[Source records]

····················

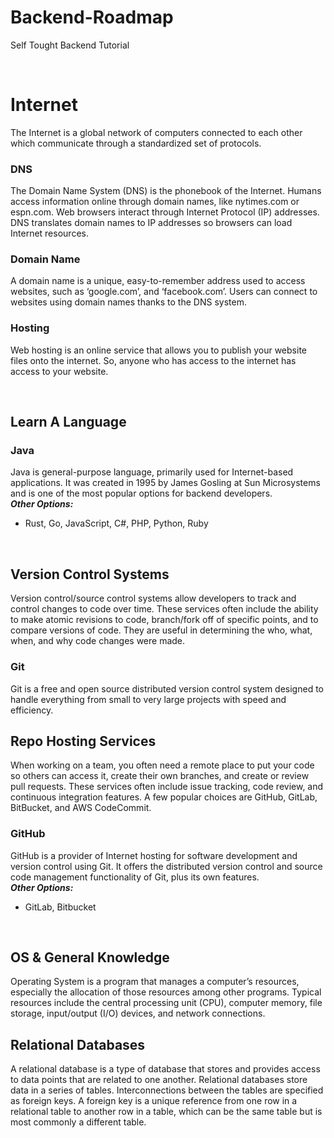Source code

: # Backend-Roadmap
Self Tought Backend Tutorial  

<br>

# Internet
The Internet is a global network of computers connected to each other which communicate through a standardized set of protocols.  

### DNS
The Domain Name System (DNS) is the phonebook of the Internet. Humans access information online through domain names, like nytimes.com or espn.com. Web browsers interact through Internet Protocol (IP) addresses. DNS translates domain names to IP addresses so browsers can load Internet resources.  

### Domain Name
A domain name is a unique, easy-to-remember address used to access websites, such as ‘google.com’, and ‘facebook.com’. Users can connect to websites using domain names thanks to the DNS system.  

### Hosting
Web hosting is an online service that allows you to publish your website files onto the internet. So, anyone who has access to the internet has access to your website.  

<br>

## Learn A Language
### Java
Java is general-purpose language, primarily used for Internet-based applications. It was created in 1995 by James Gosling at Sun Microsystems and is one of the most popular options for backend developers.  
***Other Options:***
* Rust, Go, JavaScript, C#, PHP, Python, Ruby

<br>

## Version Control Systems
Version control/source control systems allow developers to track and control changes to code over time. These services often include the ability to make atomic revisions to code, branch/fork off of specific points, and to compare versions of code. They are useful in determining the who, what, when, and why code changes were made.  
### Git
Git is a free and open source distributed version control system designed to handle everything from small to very large projects with speed and efficiency.  
## Repo Hosting Services
When working on a team, you often need a remote place to put your code so others can access it, create their own branches, and create or review pull requests. These services often include issue tracking, code review, and continuous integration features. A few popular choices are GitHub, GitLab, BitBucket, and AWS CodeCommit.  
### GitHub
GitHub is a provider of Internet hosting for software development and version control using Git. It offers the distributed version control and source code management functionality of Git, plus its own features.  
***Other Options:***
* GitLab, Bitbucket  

<br>

## OS & General Knowledge
Operating System is a program that manages a computer’s resources, especially the allocation of those resources among other programs. Typical resources include the central processing unit (CPU), computer memory, file storage, input/output (I/O) devices, and network connections.  

## Relational Databases
A relational database is a type of database that stores and provides access to data points that are related to one another. Relational databases store data in a series of tables. Interconnections between the tables are specified as foreign keys. A foreign key is a unique reference from one row in a relational table to another row in a table, which can be the same table but is most commonly a different table.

····················

**EXERCISE AIM:**
The entries are to be written out again exactly, without their pictures.

**TASK ANSWER:**
Source code

: # Backend-Roadmap
Self Tought Backend Tutorial  

<br>

# Internet
The Internet is a global network of computers connected to each other which communicate through a standardized set of protocols.  

### DNS
The Domain Name System (DNS) is the phonebook of the Internet. Humans access information online through domain names, like nytimes.com or espn.com. Web browsers interact through Internet Protocol (IP) addresses. DNS translates domain names to IP addresses so browsers can load Internet resources.  

### Domain Name
A domain name is a unique, easy-to-remember address used to access websites, such as ‘google.com’, and ‘facebook.com’. Users can connect to websites using domain names thanks to the DNS system.  

### Hosting
Web hosting is an online service that allows you to publish your website files onto the internet. So, anyone who has access to the internet has access to your website.  

<br>

## Learn A Language
### Java
Java is general-purpose language, primarily used for Internet-based applications. It was created in 1995 by James Gosling at Sun Microsystems and is one of the most popular options for backend developers.  
***Other Options:***
* Rust, Go, JavaScript, C#, PHP, Python, Ruby

<br>

## Version Control Systems
Version control/source control systems allow developers to track and control changes to code over time. These services often include the ability to make atomic revisions to code, branch/fork off of specific points, and to compare versions of code. They are useful in determining the who, what, when, and why code changes were made.  
### Git
Git is a free and open source distributed version control system designed to handle everything from small to very large projects with speed and efficiency.  
## Repo Hosting Services
When working on a team, you often need a remote place to put your code so others can access it, create their own branches, and create or review pull requests. These services often include issue tracking, code review, and continuous integration features. A few popular choices are GitHub, GitLab, BitBucket, and AWS CodeCommit.  
### GitHub
GitHub is a provider of Internet hosting for software development and version control using Git. It offers the distributed version control and source code management functionality of Git, plus its own features.  
***Other Options:***
* GitLab, Bitbucket  

<br>

## OS & General Knowledge
Operating System is a program that manages a computer’s resources, especially the allocation of those resources among other programs. Typical resources include the central processing unit (CPU), computer memory, file storage, input/output (I/O) devices, and network connections.  

## Relational Databases
A relational database is a type of database that stores and provides access to data points that are related to one another. Relational databases store data in a series of tables. Interconnections between the tables are specified as foreign keys. A foreign key is a unique reference from one row in a relational table to another row in a table, which can be the same table but is most commonly a different table.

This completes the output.